José Luis Sánchez Riera, uno de los cuatros 'pepes' del grupo de ocho agentes del CNI que sufrieron la brutal emboscada de Latifiya -«una carnicería», según la define de forma gráfica-, sólo supo después que la providencial presencia de aquel hombre allí se debió a una casualidad. Estaba en su casa, cercana al lugar, tuvo noticias de lo sucedido y decidió acercarse para calmar los ánimos porque «era familiar de una persona que había sido anfitriona nuestra sólo dos días antes en Diwaniya».

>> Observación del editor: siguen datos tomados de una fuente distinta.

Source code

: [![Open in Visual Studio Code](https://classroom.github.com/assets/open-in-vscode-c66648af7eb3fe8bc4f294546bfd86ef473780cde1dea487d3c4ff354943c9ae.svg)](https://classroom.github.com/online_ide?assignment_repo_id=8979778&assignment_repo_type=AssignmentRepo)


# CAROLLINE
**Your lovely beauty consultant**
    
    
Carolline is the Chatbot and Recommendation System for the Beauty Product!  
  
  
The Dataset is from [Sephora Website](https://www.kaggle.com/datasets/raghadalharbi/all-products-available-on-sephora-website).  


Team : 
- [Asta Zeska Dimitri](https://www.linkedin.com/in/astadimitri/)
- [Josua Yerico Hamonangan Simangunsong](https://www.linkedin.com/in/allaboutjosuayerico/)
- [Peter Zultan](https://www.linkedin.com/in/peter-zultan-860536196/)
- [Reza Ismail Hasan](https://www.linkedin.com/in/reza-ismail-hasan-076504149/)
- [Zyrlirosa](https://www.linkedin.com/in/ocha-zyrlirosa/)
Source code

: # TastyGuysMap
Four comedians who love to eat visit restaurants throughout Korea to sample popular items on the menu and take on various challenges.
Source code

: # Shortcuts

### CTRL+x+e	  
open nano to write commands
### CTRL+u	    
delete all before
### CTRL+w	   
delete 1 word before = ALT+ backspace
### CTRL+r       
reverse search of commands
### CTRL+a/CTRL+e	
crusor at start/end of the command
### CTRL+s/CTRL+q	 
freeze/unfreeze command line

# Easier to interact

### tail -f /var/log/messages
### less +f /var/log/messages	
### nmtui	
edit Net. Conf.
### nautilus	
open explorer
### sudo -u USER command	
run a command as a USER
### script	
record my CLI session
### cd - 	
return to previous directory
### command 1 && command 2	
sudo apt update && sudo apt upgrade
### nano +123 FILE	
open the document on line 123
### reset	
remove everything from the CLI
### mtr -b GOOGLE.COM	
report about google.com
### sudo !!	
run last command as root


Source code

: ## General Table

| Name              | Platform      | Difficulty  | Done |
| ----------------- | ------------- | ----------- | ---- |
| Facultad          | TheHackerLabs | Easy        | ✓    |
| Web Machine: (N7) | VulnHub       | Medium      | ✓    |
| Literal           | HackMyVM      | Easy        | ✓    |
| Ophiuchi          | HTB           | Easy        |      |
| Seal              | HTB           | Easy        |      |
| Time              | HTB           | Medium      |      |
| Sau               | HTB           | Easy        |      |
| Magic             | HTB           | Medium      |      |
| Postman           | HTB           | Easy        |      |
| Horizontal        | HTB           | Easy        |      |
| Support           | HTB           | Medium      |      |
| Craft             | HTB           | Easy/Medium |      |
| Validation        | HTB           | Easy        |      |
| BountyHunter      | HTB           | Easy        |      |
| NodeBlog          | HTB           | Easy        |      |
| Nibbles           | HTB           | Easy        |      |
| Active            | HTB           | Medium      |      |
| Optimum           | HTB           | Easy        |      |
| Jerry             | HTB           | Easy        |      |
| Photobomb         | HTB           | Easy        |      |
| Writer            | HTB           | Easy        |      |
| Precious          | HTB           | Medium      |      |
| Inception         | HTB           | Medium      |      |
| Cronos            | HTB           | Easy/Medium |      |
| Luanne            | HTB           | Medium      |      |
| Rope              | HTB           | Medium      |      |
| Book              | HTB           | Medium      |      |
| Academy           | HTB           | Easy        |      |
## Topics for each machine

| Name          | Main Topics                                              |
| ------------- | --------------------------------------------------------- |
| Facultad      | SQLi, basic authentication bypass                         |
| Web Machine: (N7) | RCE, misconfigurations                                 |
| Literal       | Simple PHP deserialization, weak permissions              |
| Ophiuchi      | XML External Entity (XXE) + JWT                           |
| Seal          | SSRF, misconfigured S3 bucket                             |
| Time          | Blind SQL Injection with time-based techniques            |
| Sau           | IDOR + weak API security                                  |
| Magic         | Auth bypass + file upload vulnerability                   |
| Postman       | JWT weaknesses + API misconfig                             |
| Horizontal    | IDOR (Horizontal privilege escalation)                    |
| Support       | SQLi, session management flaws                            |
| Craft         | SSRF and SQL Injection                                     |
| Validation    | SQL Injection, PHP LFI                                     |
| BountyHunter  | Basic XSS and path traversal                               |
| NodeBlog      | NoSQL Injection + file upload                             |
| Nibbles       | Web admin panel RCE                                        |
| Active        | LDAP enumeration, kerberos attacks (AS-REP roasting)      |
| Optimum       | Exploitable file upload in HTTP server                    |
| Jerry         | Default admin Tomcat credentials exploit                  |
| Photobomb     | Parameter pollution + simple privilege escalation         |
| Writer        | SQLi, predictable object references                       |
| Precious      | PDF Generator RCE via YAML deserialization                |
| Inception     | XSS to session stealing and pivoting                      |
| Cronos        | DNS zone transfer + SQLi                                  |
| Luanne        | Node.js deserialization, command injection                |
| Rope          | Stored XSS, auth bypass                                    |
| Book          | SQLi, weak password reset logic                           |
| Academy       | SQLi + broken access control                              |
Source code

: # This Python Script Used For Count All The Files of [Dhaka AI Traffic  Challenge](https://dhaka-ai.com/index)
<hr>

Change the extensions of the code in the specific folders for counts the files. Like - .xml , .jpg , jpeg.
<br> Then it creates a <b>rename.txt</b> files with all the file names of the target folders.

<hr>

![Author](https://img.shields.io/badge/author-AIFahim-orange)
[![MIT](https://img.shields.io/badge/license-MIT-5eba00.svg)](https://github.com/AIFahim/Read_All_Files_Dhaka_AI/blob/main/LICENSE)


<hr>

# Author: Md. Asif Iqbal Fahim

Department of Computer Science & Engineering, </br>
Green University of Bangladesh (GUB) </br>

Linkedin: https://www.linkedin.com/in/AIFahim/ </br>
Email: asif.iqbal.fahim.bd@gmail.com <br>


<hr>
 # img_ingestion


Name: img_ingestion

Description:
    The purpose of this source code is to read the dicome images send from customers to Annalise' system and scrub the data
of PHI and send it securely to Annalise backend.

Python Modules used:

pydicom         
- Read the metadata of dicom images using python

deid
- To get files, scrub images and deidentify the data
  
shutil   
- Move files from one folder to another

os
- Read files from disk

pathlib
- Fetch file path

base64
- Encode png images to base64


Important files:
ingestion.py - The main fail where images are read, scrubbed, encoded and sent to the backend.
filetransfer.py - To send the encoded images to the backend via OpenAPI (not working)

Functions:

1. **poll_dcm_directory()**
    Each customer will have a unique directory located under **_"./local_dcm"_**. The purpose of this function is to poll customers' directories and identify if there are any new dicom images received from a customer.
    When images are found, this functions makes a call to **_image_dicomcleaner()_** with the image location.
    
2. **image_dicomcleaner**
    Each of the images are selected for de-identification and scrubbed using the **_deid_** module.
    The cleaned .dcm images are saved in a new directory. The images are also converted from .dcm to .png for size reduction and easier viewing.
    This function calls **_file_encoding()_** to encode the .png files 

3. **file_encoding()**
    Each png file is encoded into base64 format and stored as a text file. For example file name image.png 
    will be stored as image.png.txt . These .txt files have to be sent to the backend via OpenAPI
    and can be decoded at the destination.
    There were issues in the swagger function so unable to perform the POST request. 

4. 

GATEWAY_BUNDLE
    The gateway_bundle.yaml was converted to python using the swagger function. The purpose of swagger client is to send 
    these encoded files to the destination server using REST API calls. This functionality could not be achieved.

«Sigo vivo por un cúmulo de casualidades: por viajar en el lado derecho del coche, en lugar del izquierdo; porque Carlos Baró, el jefe de la misión, me ordenó ir a buscar ayuda cuando ya no teníamos escapatoria y con dos compañeros muertos y otros dos muy malheridos; por el beso de aquel hombre, que dejó claro a todos que no permitía a nadie seguir atacándome; y porque nadie sabía quién era quién, ni siquiera se conocían entre ellos, y no querían significarse en un sentido u otro -a favor de las tropas internacionales o del partido Baaz de Sadam Hussein-, por si luego sufrían ellos represalias»...
La cuenta atrás para los ocho agentes había comenzado el 26 de noviembre de 2003, cuando pusieron pie en Bagdad José Sánchez Riera, José Ramón Merino, José Carlos Rodríguez y José Lucas, todos ellos voluntarios en esta misión. Les esperaban sus compañeros a los que en breve iban a dar el relevo, Carlos Baró, Alberto Martínez, Alfonso Vega y Luis Ignacio Zanón. Iban a estar tres días juntos con el objetivo de que los segundos trasladaran toda la información necesaria a los primeros «para entrar en eficacia desde el minuto uno. Te cargas de responsabilidad de hacerlo bien, el trabajo era importante para la seguridad de las tropas», explica Sánchez Riera. También había que resolver en Bagdad los asuntos burocráticos de la misión, a la que él se iba a incorporar el 20 de diciembre. «Antes de ir ya sabíamos que la situación se complicaba, y que la nuestra, la del CNI, más, como quedaba claro tras el asesinato en Bagdad de nuestro compañero José Antonio Bernal».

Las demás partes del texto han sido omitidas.